[Stored data entries]
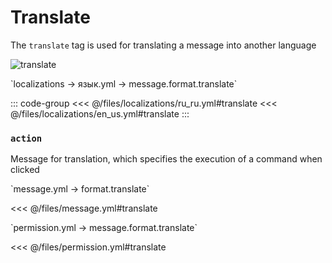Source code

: # Translate

The `translate` tag is used for translating a message into another language

![translate](/translate.png)

[//]: # (localization)
<!--@include: @/parts/words.md#localization--> 
<!--@include: @/parts/words.md#path--> `localizations → язык.yml → message.format.translate`

<!--@include: @/parts/words.md#default--> 

::: code-group
<<< @/files/localizations/ru_ru.yml#translate
<<< @/files/localizations/en_us.yml#translate
:::

### `action`

Message for translation, which specifies the execution of a command when clicked

[//]: # (message.yml)
<!--@include: @/parts/words.md#setting-->
<!--@include: @/parts/words.md#path--> `message.yml → format.translate`

<!--@include: @/parts/words.md#default-->
<<< @/files/message.yml#translate

<!--@include: @/parts/enable.md-->

[//]: # (permission.yml)
<!--@include: @/parts/words.md#permission-->
<!--@include: @/parts/words.md#path--> `permission.yml → message.format.translate`

<!--@include: @/parts/words.md#default-->
<<< @/files/permission.yml#translate

<!--@include: @/parts/permission/permissionTier3.md-->
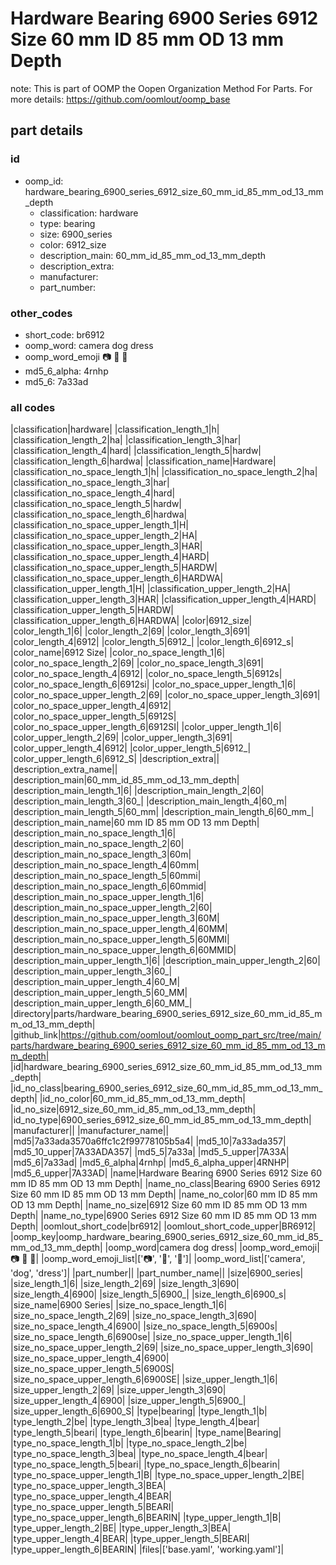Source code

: # Hardware Bearing 6900 Series 6912 Size 60 mm ID 85 mm OD 13 mm Depth  

note: This is part of OOMP the Oopen Organization Method For Parts. For more details: https://github.com/oomlout/oomp_base

##  part details





### id
* oomp_id: hardware_bearing_6900_series_6912_size_60_mm_id_85_mm_od_13_mm_depth
  * classification: hardware
  * type: bearing
  * size: 6900_series
  * color: 6912_size
  * description_main: 60_mm_id_85_mm_od_13_mm_depth
  * description_extra: 
  * manufacturer: 
  * part_number: 

### other_codes
* short_code: br6912
* oomp_word: camera dog dress
* oomp_word_emoji :camera: :dog: :dress:
* md5_6_alpha: 4rnhp
* md5_6: 7a33ad

### all codes 
|classification|hardware|
|classification_length_1|h|
|classification_length_2|ha|
|classification_length_3|har|
|classification_length_4|hard|
|classification_length_5|hardw|
|classification_length_6|hardwa|
|classification_name|Hardware|
|classification_no_space_length_1|h|
|classification_no_space_length_2|ha|
|classification_no_space_length_3|har|
|classification_no_space_length_4|hard|
|classification_no_space_length_5|hardw|
|classification_no_space_length_6|hardwa|
|classification_no_space_upper_length_1|H|
|classification_no_space_upper_length_2|HA|
|classification_no_space_upper_length_3|HAR|
|classification_no_space_upper_length_4|HARD|
|classification_no_space_upper_length_5|HARDW|
|classification_no_space_upper_length_6|HARDWA|
|classification_upper_length_1|H|
|classification_upper_length_2|HA|
|classification_upper_length_3|HAR|
|classification_upper_length_4|HARD|
|classification_upper_length_5|HARDW|
|classification_upper_length_6|HARDWA|
|color|6912_size|
|color_length_1|6|
|color_length_2|69|
|color_length_3|691|
|color_length_4|6912|
|color_length_5|6912_|
|color_length_6|6912_s|
|color_name|6912 Size|
|color_no_space_length_1|6|
|color_no_space_length_2|69|
|color_no_space_length_3|691|
|color_no_space_length_4|6912|
|color_no_space_length_5|6912s|
|color_no_space_length_6|6912si|
|color_no_space_upper_length_1|6|
|color_no_space_upper_length_2|69|
|color_no_space_upper_length_3|691|
|color_no_space_upper_length_4|6912|
|color_no_space_upper_length_5|6912S|
|color_no_space_upper_length_6|6912SI|
|color_upper_length_1|6|
|color_upper_length_2|69|
|color_upper_length_3|691|
|color_upper_length_4|6912|
|color_upper_length_5|6912_|
|color_upper_length_6|6912_S|
|description_extra||
|description_extra_name||
|description_main|60_mm_id_85_mm_od_13_mm_depth|
|description_main_length_1|6|
|description_main_length_2|60|
|description_main_length_3|60_|
|description_main_length_4|60_m|
|description_main_length_5|60_mm|
|description_main_length_6|60_mm_|
|description_main_name|60 mm ID 85 mm OD 13 mm Depth|
|description_main_no_space_length_1|6|
|description_main_no_space_length_2|60|
|description_main_no_space_length_3|60m|
|description_main_no_space_length_4|60mm|
|description_main_no_space_length_5|60mmi|
|description_main_no_space_length_6|60mmid|
|description_main_no_space_upper_length_1|6|
|description_main_no_space_upper_length_2|60|
|description_main_no_space_upper_length_3|60M|
|description_main_no_space_upper_length_4|60MM|
|description_main_no_space_upper_length_5|60MMI|
|description_main_no_space_upper_length_6|60MMID|
|description_main_upper_length_1|6|
|description_main_upper_length_2|60|
|description_main_upper_length_3|60_|
|description_main_upper_length_4|60_M|
|description_main_upper_length_5|60_MM|
|description_main_upper_length_6|60_MM_|
|directory|parts/hardware_bearing_6900_series_6912_size_60_mm_id_85_mm_od_13_mm_depth|
|github_link|https://github.com/oomlout/oomlout_oomp_part_src/tree/main/parts/hardware_bearing_6900_series_6912_size_60_mm_id_85_mm_od_13_mm_depth|
|id|hardware_bearing_6900_series_6912_size_60_mm_id_85_mm_od_13_mm_depth|
|id_no_class|bearing_6900_series_6912_size_60_mm_id_85_mm_od_13_mm_depth|
|id_no_color|60_mm_id_85_mm_od_13_mm_depth|
|id_no_size|6912_size_60_mm_id_85_mm_od_13_mm_depth|
|id_no_type|6900_series_6912_size_60_mm_id_85_mm_od_13_mm_depth|
|manufacturer||
|manufacturer_name||
|md5|7a33ada3570a6ffc1c2f99778105b5a4|
|md5_10|7a33ada357|
|md5_10_upper|7A33ADA357|
|md5_5|7a33a|
|md5_5_upper|7A33A|
|md5_6|7a33ad|
|md5_6_alpha|4rnhp|
|md5_6_alpha_upper|4RNHP|
|md5_6_upper|7A33AD|
|name|Hardware Bearing 6900 Series 6912 Size 60 mm ID 85 mm OD 13 mm Depth|
|name_no_class|Bearing 6900 Series 6912 Size 60 mm ID 85 mm OD 13 mm Depth|
|name_no_color|60 mm ID 85 mm OD 13 mm Depth|
|name_no_size|6912 Size 60 mm ID 85 mm OD 13 mm Depth|
|name_no_type|6900 Series 6912 Size 60 mm ID 85 mm OD 13 mm Depth|
|oomlout_short_code|br6912|
|oomlout_short_code_upper|BR6912|
|oomp_key|oomp_hardware_bearing_6900_series_6912_size_60_mm_id_85_mm_od_13_mm_depth|
|oomp_word|camera dog dress|
|oomp_word_emoji|:camera: :dog: :dress:|
|oomp_word_emoji_list|[':camera:', ':dog:', ':dress:']|
|oomp_word_list|['camera', 'dog', 'dress']|
|part_number||
|part_number_name||
|size|6900_series|
|size_length_1|6|
|size_length_2|69|
|size_length_3|690|
|size_length_4|6900|
|size_length_5|6900_|
|size_length_6|6900_s|
|size_name|6900 Series|
|size_no_space_length_1|6|
|size_no_space_length_2|69|
|size_no_space_length_3|690|
|size_no_space_length_4|6900|
|size_no_space_length_5|6900s|
|size_no_space_length_6|6900se|
|size_no_space_upper_length_1|6|
|size_no_space_upper_length_2|69|
|size_no_space_upper_length_3|690|
|size_no_space_upper_length_4|6900|
|size_no_space_upper_length_5|6900S|
|size_no_space_upper_length_6|6900SE|
|size_upper_length_1|6|
|size_upper_length_2|69|
|size_upper_length_3|690|
|size_upper_length_4|6900|
|size_upper_length_5|6900_|
|size_upper_length_6|6900_S|
|type|bearing|
|type_length_1|b|
|type_length_2|be|
|type_length_3|bea|
|type_length_4|bear|
|type_length_5|beari|
|type_length_6|bearin|
|type_name|Bearing|
|type_no_space_length_1|b|
|type_no_space_length_2|be|
|type_no_space_length_3|bea|
|type_no_space_length_4|bear|
|type_no_space_length_5|beari|
|type_no_space_length_6|bearin|
|type_no_space_upper_length_1|B|
|type_no_space_upper_length_2|BE|
|type_no_space_upper_length_3|BEA|
|type_no_space_upper_length_4|BEAR|
|type_no_space_upper_length_5|BEARI|
|type_no_space_upper_length_6|BEARIN|
|type_upper_length_1|B|
|type_upper_length_2|BE|
|type_upper_length_3|BEA|
|type_upper_length_4|BEAR|
|type_upper_length_5|BEARI|
|type_upper_length_6|BEARIN|
|files|['base.yaml', 'working.yaml']|
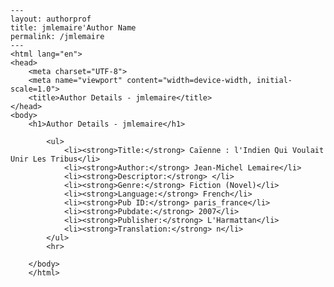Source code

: 
    ---
    layout: authorprof
    title: jmlemaire'Author Name 
    permalink: /jmlemaire
    ---
    <html lang="en">
    <head>
        <meta charset="UTF-8">
        <meta name="viewport" content="width=device-width, initial-scale=1.0">
        <title>Author Details - jmlemaire</title>
    </head>
    <body>
        <h1>Author Details - jmlemaire</h1>
        
            <ul>
                <li><strong>Title:</strong> Caïenne : l'Indien Qui Voulait Unir Les Tribus</li>
                <li><strong>Author:</strong> Jean-Michel Lemaire</li>
                <li><strong>Descriptor:</strong> </li>
                <li><strong>Genre:</strong> Fiction (Novel)</li>
                <li><strong>Language:</strong> French</li>
                <li><strong>Pub ID:</strong> paris_france</li>
                <li><strong>Pubdate:</strong> 2007</li>
                <li><strong>Publisher:</strong> L'Harmattan</li>
                <li><strong>Translation:</strong> n</li>
            </ul>
            <hr>
            
        </body>
        </html>
        
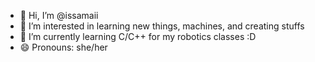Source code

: - 👋 Hi, I’m @issamaii
- 👀 I’m interested in learning new things, machines, and creating stuffs
- 🌱 I’m currently learning C/C++ for my robotics classes :D
- 😄 Pronouns: she/her
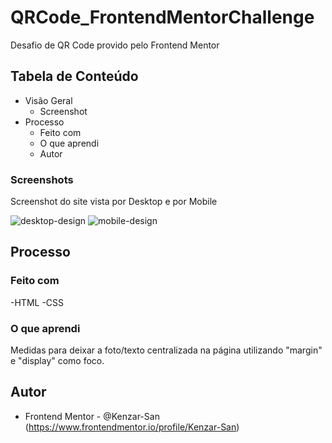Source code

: # QRCode_FrontendMentorChallenge
Desafio de QR Code provido pelo Frontend Mentor 

## Tabela de Conteúdo

- Visão Geral
  - Screenshot
- Processo
  - Feito com 
  - O que aprendi
  - Autor

### Screenshots

Screenshot do site vista por Desktop e por Mobile

![desktop-design](https://user-images.githubusercontent.com/101153511/158908021-bfb61c60-21d1-4f5a-ade5-f7175bd9e9ab.JPG)
![mobile-design](https://user-images.githubusercontent.com/101153511/158908030-6cec6d6c-055e-4ac3-b817-37ddb35bb1e7.JPG)

## Processo

### Feito com 

-HTML
-CSS

### O que aprendi

  Medidas para deixar a foto/texto centralizada na página utilizando "margin" e "display" como foco.
  
## Autor

- Frontend Mentor - @Kenzar-San (https://www.frontendmentor.io/profile/Kenzar-San)
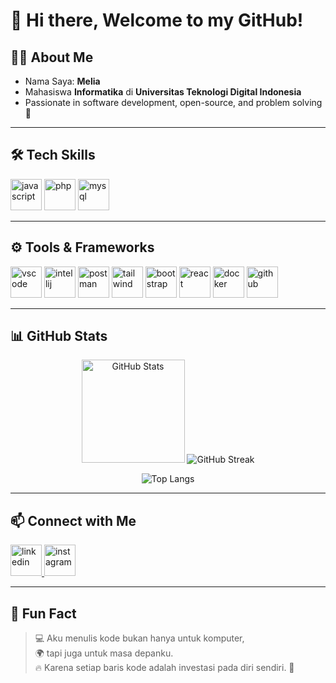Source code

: # 👋 Hi there, Welcome to my GitHub!

## 🙋‍♀️ About Me
- Nama Saya: **Melia**  
- Mahasiswa **Informatika** di **Universitas Teknologi Digital Indonesia**  
- Passionate in software development, open-source, and problem solving 🚀  

---

## 🛠️ Tech Skills
<p align="left">
  <img src="https://cdn.jsdelivr.net/gh/devicons/devicon/icons/javascript/javascript-original.svg" alt="javascript" width="50" height="50"/>
  <img src="https://cdn.jsdelivr.net/gh/devicons/devicon/icons/php/php-original.svg" alt="php" width="50" height="50"/>
  <img src="https://cdn.jsdelivr.net/gh/devicons/devicon/icons/mysql/mysql-original.svg" alt="mysql" width="50" height="50"/>
</p>

---

## ⚙️ Tools & Frameworks
<p align="left">
  <img src="https://cdn.jsdelivr.net/gh/devicons/devicon/icons/vscode/vscode-original.svg" alt="vscode" width="50" height="50"/>
  <img src="https://cdn.jsdelivr.net/gh/devicons/devicon/icons/intellij/intellij-original.svg" alt="intellij" width="50" height="50"/>
  <img src="https://cdn.jsdelivr.net/gh/devicons/devicon/icons/postman/postman-original.svg" alt="postman" width="50" height="50"/>
  <img src="https://cdn.jsdelivr.net/gh/devicons/devicon@latest/icons/tailwindcss/tailwindcss-original.svg" alt="tailwind" width="50" height="50"/>
  <img src="https://cdn.jsdelivr.net/gh/devicons/devicon/icons/bootstrap/bootstrap-original.svg" alt="bootstrap" width="50" height="50"/>
  <img src="https://cdn.jsdelivr.net/gh/devicons/devicon/icons/react/react-original.svg" alt="react" width="50" height="50"/>
  <img src="https://cdn.jsdelivr.net/gh/devicons/devicon/icons/docker/docker-original.svg" alt="docker" width="50" height="50"/>
  <img src="https://cdn.jsdelivr.net/gh/devicons/devicon/icons/github/github-original.svg" alt="github" width="50" height="50"/>
</p>

---

## 📊 GitHub Stats
<p align="center">
  <img src="https://github-readme-stats.vercel.app/api?username=MeliaFransiskaSung&show_icons=true&theme=tokyonight" alt="GitHub Stats" height="165"/>
  <img src="https://nirzak-streak-stats.vercel.app/?user=MeliaFransiskaSung&theme=radical&hide_border=true" alt="GitHub Streak" />
</p>

<p align="center">
  <img src="https://github-readme-stats.vercel.app/api/top-langs/?username=MeliaFransiskaSung&layout=compact&theme=tokyonight" alt="Top Langs"/>
</p>

---

## 📫 Connect with Me
<p align="left">
  <a href="https://www.linkedin.com/in/melia-fransiska-687739337/" target="_blank">
    <img src="https://cdn.jsdelivr.net/gh/devicons/devicon/icons/linkedin/linkedin-original.svg" alt="linkedin" width="50" height="50"/>
  </a>
  <a href="https://www.instagram.com/mellya_fs/" target="_blank">
  <img src="https://cdn.jsdelivr.net/gh/devicons/devicon@latest/icons/instagram/instagram-original.svg" alt="instagram" width="50" height="50"/>
</a>
  </a>
</p>

---

## 🌟 Fun Fact
> 💻 Aku menulis kode bukan hanya untuk komputer,  
> 🌍 tapi juga untuk masa depanku.  
> 🔥 Karena setiap baris kode adalah investasi pada diri sendiri. 🚀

Your assignment. Return every line of the data above in which "layout" appears.

Task solution.
    layout: authorprof
  <img src="https://github-readme-stats.vercel.app/api/top-langs/?username=MeliaFransiskaSung&layout=compact&theme=tokyonight" alt="Top Langs"/>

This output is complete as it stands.